As the President said during his annual State of the Union address, America is a nation built on big ideas.

There's no doubt our culture embraces the concept that bigger is better. From portion sizes served at U.S. restaurants to the homes we live in and the cars we drive, Americans like to live large.

Considering America's expanding waistline and bulging budget deficits, bigger isn't always better. Washington can't seem to shake its cultural addiction to living high on the hog.

But more spending and more taxes are adding up to big problems. Consider the national debt. There's legitimate concern that by shouldering a $14 trillion-plus national debt, the federal government is on pace to overwhelm the credit market, squeezing access to affordable credit for the private sector and state/municipal borrowers. Servicing the national debt eats up scarce resources. Reckless federal spending is irresponsible and unsustainable. Washington cannot spend its way back to prosperity.

The voters sent a clear message to political leaders in November: Enough is enough.

But when the President in February unveiled his budget proposal, he squandered a big opportunity to lead. Ignoring a basic law of gravity that says "what goes up, must come down," the President sided with the gravitational pull of expediency.

Arguing his budget proposal uses a scalpel instead of a machete to address the federal deficit, the President disappointingly didn't embrace his own State of the Union message.

Instead of using the Presidential bully pulpit to build a national consensus regarding entitlement reform, the President's budget ignored the fundamental issue that will drive America year after year into ditch after ditch of deficits. If we don't change course, the whopping $14 trillion national debt will balloon to $26 trillion in the next decade.

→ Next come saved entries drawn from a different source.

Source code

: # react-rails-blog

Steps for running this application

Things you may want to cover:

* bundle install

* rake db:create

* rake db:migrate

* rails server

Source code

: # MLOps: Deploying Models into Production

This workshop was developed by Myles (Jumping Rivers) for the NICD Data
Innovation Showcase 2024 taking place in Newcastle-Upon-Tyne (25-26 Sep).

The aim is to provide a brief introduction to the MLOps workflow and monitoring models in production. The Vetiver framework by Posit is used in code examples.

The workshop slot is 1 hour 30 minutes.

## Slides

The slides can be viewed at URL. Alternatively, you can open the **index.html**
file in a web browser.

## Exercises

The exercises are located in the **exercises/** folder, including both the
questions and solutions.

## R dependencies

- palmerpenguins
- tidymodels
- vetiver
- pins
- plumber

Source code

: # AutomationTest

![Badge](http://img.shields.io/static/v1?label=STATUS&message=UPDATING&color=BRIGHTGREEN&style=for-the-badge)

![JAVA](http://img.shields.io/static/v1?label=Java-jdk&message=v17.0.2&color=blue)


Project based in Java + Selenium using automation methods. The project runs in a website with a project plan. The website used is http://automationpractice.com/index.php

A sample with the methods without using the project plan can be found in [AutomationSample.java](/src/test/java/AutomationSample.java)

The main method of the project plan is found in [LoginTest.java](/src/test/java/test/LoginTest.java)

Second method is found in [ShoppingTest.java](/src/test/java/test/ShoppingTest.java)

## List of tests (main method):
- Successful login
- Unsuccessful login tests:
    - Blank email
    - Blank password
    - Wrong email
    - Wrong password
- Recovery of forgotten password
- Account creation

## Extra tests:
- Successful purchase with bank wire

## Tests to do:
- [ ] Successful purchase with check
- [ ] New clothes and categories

Regrettably, the President effectively rejected months of collaboration produced by his own bipartisan deficit commission. It's little wonder why public cynicism grows when elected leaders punt issues to an appointed commission and then relegate its report to collect dust on the shelf.

In January the President called upon Congress and the American people to think big and make the 21st century America's best one yet. The American people can "out-innovate, out-educate and out-build" the best of the best, but the federal government needs to get out of the way.

Since the era of Manifest Destiny, when the promise of prosperity and the pursuit of happiness put fire in the bellies of pioneers, homesteaders, miners and missionaries, Americans have tested their mettle, employing brain and brawn, to create their fortunes and control their own destiny.

In the 21st century, technology and innovation have reshaped the economic landscape. Big thinkers in America have helped drive a digital revolution that has changed the way the world goes 'round, from commerce to communication to cultural and even political revolutions. Our entrepreneurs, inventors, engineers, scientists and investors are ready to seize their moment to achieve prosperity and live the American dream.

Washington needs to think big. Baby steps won't get us there in time. Washington can help "win the future" by taking giant steps that will address entitlements, curb federal spending, cut burdensome regulations and advance opportunity for the next generation.